Work task
Look through the data and write out every line with the word "chết" in it.

++++++++

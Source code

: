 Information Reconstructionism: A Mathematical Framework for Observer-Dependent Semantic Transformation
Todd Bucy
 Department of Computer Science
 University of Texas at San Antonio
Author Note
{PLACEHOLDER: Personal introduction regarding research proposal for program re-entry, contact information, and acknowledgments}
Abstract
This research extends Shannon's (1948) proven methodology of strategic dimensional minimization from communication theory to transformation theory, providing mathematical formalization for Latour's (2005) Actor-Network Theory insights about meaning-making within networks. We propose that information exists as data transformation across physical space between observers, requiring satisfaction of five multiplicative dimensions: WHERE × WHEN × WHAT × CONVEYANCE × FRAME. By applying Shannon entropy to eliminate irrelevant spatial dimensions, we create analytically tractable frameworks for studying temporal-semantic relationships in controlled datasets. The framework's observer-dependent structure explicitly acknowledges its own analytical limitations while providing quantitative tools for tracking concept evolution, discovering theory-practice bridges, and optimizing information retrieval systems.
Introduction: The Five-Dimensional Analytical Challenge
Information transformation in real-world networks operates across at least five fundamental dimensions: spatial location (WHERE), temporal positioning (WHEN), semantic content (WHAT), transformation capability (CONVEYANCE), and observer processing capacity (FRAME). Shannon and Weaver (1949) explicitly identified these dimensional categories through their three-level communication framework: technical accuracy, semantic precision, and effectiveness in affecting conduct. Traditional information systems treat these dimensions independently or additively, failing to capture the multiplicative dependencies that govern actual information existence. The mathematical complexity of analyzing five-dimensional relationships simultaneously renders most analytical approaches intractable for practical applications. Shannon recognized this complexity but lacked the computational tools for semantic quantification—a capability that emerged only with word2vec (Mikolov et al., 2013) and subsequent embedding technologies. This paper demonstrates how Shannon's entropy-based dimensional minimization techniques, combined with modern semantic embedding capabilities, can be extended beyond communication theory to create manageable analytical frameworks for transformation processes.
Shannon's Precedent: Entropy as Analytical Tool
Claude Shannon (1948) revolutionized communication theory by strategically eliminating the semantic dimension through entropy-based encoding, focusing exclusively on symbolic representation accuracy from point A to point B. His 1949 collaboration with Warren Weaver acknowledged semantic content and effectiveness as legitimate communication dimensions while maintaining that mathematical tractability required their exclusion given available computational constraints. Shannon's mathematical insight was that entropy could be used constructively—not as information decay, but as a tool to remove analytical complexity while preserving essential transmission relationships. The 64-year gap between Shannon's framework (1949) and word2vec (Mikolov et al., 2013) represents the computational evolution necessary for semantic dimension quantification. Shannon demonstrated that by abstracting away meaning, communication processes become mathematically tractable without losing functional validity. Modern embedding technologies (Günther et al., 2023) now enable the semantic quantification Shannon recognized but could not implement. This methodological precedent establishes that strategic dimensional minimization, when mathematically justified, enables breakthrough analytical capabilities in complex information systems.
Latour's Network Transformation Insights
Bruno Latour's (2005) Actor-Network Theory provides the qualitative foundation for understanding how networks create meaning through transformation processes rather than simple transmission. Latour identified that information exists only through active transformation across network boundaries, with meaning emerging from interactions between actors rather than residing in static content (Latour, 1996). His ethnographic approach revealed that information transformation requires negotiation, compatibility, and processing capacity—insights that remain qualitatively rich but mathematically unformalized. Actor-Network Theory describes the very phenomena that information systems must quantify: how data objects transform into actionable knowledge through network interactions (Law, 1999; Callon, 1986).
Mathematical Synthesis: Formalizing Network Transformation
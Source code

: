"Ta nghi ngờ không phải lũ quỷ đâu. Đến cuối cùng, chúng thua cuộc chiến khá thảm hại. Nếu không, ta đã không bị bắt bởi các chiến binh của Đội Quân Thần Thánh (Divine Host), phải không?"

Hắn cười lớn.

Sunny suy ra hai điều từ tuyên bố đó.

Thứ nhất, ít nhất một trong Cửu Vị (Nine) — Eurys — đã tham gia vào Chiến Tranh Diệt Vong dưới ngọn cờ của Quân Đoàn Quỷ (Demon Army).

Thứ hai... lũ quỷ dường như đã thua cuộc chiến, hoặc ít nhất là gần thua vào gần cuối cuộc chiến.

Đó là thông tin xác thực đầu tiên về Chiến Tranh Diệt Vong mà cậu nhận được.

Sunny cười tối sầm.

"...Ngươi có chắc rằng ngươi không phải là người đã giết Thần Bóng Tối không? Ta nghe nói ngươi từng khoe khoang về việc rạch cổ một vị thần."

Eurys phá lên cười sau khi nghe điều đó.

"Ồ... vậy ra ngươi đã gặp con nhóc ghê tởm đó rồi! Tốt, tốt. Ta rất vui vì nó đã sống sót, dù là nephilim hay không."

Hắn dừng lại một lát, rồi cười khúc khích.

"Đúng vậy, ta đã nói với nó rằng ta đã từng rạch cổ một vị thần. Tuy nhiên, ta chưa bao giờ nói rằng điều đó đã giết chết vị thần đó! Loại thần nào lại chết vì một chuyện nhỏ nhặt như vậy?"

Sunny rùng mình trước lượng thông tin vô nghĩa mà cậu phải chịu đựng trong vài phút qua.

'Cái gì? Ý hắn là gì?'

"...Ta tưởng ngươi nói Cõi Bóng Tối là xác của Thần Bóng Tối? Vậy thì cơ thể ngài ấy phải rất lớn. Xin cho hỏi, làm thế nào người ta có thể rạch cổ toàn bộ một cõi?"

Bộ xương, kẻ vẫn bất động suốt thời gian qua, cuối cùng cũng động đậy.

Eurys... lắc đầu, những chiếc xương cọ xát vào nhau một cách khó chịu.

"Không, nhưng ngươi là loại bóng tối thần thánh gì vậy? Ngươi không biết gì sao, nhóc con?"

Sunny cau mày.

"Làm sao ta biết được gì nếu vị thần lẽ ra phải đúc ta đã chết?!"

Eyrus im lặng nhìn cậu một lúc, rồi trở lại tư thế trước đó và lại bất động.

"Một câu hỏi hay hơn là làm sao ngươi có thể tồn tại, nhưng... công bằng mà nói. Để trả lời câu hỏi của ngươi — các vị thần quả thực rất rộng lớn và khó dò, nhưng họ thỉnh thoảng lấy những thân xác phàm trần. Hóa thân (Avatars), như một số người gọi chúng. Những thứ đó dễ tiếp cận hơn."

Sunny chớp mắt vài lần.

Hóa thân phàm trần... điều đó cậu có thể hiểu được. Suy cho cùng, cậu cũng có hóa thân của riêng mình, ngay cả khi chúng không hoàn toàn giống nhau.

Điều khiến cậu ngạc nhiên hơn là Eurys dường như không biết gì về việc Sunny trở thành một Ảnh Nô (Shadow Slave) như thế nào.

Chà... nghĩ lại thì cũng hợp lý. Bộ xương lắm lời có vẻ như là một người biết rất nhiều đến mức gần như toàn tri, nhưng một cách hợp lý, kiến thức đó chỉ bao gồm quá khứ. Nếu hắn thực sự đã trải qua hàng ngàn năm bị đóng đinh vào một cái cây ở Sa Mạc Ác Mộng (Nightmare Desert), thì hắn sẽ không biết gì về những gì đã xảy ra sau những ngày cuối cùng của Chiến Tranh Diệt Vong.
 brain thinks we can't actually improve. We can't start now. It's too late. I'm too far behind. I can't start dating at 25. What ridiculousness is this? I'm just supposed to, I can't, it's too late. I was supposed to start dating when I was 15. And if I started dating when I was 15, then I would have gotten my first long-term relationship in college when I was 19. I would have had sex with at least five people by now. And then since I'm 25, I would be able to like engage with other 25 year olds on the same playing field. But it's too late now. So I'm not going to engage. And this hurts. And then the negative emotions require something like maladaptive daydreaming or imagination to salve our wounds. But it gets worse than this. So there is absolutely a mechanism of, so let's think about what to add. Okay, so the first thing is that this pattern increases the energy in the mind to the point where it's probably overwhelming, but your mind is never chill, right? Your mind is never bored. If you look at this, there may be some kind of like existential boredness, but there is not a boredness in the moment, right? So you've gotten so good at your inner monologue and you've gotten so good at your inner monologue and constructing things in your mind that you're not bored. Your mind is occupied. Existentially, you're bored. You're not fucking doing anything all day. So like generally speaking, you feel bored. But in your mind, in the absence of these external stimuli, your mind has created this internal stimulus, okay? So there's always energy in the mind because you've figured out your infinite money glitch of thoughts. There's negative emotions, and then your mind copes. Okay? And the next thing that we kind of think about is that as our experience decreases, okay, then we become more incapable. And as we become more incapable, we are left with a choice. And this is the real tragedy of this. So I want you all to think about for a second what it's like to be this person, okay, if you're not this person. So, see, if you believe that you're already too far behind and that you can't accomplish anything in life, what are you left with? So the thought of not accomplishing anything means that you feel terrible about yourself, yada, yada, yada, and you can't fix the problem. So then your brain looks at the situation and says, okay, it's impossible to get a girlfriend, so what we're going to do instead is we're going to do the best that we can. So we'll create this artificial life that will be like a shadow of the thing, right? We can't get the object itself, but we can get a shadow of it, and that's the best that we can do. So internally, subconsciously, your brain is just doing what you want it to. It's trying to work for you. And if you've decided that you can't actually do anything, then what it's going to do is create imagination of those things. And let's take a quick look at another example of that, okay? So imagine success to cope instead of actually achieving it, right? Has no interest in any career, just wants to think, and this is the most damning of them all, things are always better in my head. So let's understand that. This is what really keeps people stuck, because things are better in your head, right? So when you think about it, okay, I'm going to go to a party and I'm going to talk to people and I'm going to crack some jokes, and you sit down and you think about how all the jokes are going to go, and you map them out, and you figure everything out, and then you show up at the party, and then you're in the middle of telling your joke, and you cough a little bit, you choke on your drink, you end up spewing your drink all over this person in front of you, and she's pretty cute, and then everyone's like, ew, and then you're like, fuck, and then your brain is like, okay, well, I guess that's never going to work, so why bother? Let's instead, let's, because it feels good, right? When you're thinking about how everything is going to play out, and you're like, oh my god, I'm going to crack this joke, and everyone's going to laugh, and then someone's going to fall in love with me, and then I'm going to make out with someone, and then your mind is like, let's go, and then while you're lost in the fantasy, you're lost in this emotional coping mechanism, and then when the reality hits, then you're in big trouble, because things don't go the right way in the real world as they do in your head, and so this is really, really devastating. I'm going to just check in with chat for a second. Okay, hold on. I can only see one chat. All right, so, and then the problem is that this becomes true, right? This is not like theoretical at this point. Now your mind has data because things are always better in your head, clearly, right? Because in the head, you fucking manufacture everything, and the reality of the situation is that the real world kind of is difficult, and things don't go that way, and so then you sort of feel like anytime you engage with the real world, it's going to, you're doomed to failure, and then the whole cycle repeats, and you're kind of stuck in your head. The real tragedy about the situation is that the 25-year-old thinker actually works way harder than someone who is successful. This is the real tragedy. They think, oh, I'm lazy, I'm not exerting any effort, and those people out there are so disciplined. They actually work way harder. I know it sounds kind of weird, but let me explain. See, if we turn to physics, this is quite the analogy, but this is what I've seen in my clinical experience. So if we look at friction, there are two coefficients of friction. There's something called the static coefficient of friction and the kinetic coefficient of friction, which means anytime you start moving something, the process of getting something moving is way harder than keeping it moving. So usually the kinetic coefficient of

++++++++

Response to the task
"Đúng vậy, ta đã nói với nó rằng ta đã từng rạch cổ một vị thần. Tuy nhiên, ta chưa bao giờ nói rằng điều đó đã giết chết vị thần đó! Loại thần nào lại chết vì một chuyện nhỏ nhặt như vậy?"
"Làm sao ta biết được gì nếu vị thần lẽ ra phải đúc ta đã chết?!"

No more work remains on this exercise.